Relapsed/refractory B-precursor acute lymphoblastic leukemia (pre-B ALL) remains a major therapeutic challenge. Chimeric antigen receptor (CAR) T cells are promising treatment options. Central memory T cells (Tcm) and stem cell-like memory T cells (Tscm) are known to promote sustained proliferation and persistence after T-cell therapy, constituting essential preconditions for treatment efficacy. Therefore, we set up a protocol for anti-CD19 CAR T-cell generation aiming at high Tcm/Tscm numbers. 100 ml peripheral blood from pediatric pre-B ALL patients was processed including CD4/CD8-separation, T-cell activation with modified anti-CD3/-CD28 reagents and transduction with a 4-1BB-based second generation CAR lentiviral vector. The process was performed on a closed, automated device requiring additional manual/open steps under clean room conditions. The clinical situation of these critically ill and refractory patients with leukemia leads to inconsistent cellular compositions at start of the procedure including high blast counts and low T-cell numbers with exhausted phenotype. Nevertheless, a robust T-cell product was achieved (mean CD4 = 50%, CD8 = 39%, transduction = 27%, Tcm = 50%, Tscm = 46%). Strong proliferative potential (up to > 100-fold), specific cytotoxicity and low expression of co-inhibitory molecules were documented. CAR T cells significantly released TH1 cytokines IFN-γ, TNF-α and IL-2 upon target-recognition. In conclusion, partly automated GMP-generation of CAR T cells from critically small blood samples was feasible with a new stimulation protocol that leads to high functionality and expansion potential, balanced CD4/CD8 ratios and a conversion to a Tcm/Tscm phenotype.

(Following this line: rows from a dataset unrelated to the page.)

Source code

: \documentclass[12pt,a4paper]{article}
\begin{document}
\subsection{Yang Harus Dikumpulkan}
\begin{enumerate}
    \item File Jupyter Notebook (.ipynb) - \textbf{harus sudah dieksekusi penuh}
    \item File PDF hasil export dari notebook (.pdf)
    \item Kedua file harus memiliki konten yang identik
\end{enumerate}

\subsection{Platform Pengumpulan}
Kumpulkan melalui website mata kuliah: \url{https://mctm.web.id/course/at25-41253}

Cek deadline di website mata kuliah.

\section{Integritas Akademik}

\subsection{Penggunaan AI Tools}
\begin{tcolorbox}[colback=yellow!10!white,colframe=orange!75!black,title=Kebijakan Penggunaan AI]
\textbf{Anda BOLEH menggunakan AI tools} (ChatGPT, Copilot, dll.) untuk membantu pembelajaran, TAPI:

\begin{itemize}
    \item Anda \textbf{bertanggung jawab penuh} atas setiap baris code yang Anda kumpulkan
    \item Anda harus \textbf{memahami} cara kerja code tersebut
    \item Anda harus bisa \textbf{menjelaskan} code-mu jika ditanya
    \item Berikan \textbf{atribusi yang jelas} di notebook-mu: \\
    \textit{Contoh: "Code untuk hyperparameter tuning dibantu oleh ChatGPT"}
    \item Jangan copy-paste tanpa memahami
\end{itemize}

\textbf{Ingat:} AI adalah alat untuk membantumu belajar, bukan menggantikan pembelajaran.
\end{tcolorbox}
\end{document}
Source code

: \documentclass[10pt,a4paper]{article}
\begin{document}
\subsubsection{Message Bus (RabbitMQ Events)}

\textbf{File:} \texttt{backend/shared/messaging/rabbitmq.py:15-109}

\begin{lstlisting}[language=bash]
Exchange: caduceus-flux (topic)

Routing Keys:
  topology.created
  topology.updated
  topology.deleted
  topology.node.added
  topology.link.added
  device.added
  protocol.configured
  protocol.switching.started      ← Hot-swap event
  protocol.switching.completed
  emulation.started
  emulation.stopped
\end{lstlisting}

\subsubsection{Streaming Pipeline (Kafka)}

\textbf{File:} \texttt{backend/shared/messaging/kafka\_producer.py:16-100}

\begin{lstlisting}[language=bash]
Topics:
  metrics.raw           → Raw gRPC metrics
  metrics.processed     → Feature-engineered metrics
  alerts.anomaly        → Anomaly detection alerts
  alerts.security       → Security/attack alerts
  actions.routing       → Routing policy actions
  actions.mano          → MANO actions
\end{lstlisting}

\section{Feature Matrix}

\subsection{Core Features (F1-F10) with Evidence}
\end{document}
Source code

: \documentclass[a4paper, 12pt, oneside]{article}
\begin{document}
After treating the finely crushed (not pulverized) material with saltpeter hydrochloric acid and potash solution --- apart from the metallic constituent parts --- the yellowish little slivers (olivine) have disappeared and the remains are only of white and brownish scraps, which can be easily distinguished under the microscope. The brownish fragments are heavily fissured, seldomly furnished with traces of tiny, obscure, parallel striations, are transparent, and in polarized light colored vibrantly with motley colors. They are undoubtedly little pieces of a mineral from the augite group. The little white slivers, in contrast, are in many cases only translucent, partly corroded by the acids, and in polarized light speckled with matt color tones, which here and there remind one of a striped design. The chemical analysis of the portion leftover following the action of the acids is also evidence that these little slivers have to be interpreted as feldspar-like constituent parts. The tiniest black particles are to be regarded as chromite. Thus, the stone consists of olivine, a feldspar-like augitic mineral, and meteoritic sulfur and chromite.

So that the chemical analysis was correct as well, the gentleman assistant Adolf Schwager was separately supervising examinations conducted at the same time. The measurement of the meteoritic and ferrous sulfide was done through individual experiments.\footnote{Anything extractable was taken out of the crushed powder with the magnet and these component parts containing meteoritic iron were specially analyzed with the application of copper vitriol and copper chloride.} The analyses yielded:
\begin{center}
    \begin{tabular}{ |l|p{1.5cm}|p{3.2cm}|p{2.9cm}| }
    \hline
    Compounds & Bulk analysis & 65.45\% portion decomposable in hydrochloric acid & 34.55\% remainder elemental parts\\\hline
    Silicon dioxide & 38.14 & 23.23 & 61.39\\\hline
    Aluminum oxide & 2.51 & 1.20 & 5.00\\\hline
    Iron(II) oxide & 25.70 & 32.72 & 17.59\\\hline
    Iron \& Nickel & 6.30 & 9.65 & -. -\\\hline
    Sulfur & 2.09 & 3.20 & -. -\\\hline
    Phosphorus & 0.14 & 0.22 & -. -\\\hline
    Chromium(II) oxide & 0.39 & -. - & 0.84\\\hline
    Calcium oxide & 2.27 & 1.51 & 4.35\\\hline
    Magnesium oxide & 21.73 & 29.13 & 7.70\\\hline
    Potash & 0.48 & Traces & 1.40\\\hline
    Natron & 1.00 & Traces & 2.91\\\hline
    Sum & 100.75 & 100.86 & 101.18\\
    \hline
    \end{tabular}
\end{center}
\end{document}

复发/难治性 B 前体急性淋巴细胞白血病(pre-B ALL)仍然是一个主要的治疗挑战。嵌合抗原受体(CAR)T 细胞是很有前途的治疗选择。中央记忆 T 细胞(Tcm)和干细胞样记忆 T 细胞(Tscm)被认为在 T 细胞治疗后能促进持续增殖和持久存在,这是治疗效果的重要前提。因此,我们建立了一个旨在获得高 Tcm/Tscm 数量的抗 CD19 CAR T 细胞生成方案。从儿科 pre-B ALL 患者的 100ml 外周血中进行处理,包括 CD4/CD8 分离、用改良的抗 CD3/-CD28 试剂激活 T 细胞和基于 4-1BB 的第二代 CAR 慢病毒载体转导。该过程在封闭的自动化设备上进行,在洁净室条件下需要额外的手动/开放步骤。这些患有白血病的危重症和难治性患者的临床情况导致在开始治疗时细胞组成不一致,包括高白血病细胞计数和低 T 细胞数量以及耗竭表型。尽管如此,还是获得了强大的 T 细胞产品(平均 CD4=50%,CD8=39%,转导=27%,Tcm=50%,Tscm=46%)。证明具有强大的增殖潜力(高达>100 倍)、特异性细胞毒性和低共抑制分子表达。CAR T 细胞在靶标识别后显著释放 TH1 细胞因子 IFN-γ、TNF-α 和 IL-2。总之,使用新的刺激方案,从临界小血液样本中部分自动化地生成 CAR T 细胞是可行的,该方案可导致高功能和扩增潜力、平衡的 CD4/CD8 比例以及向 Tcm/Tscm 表型的转化。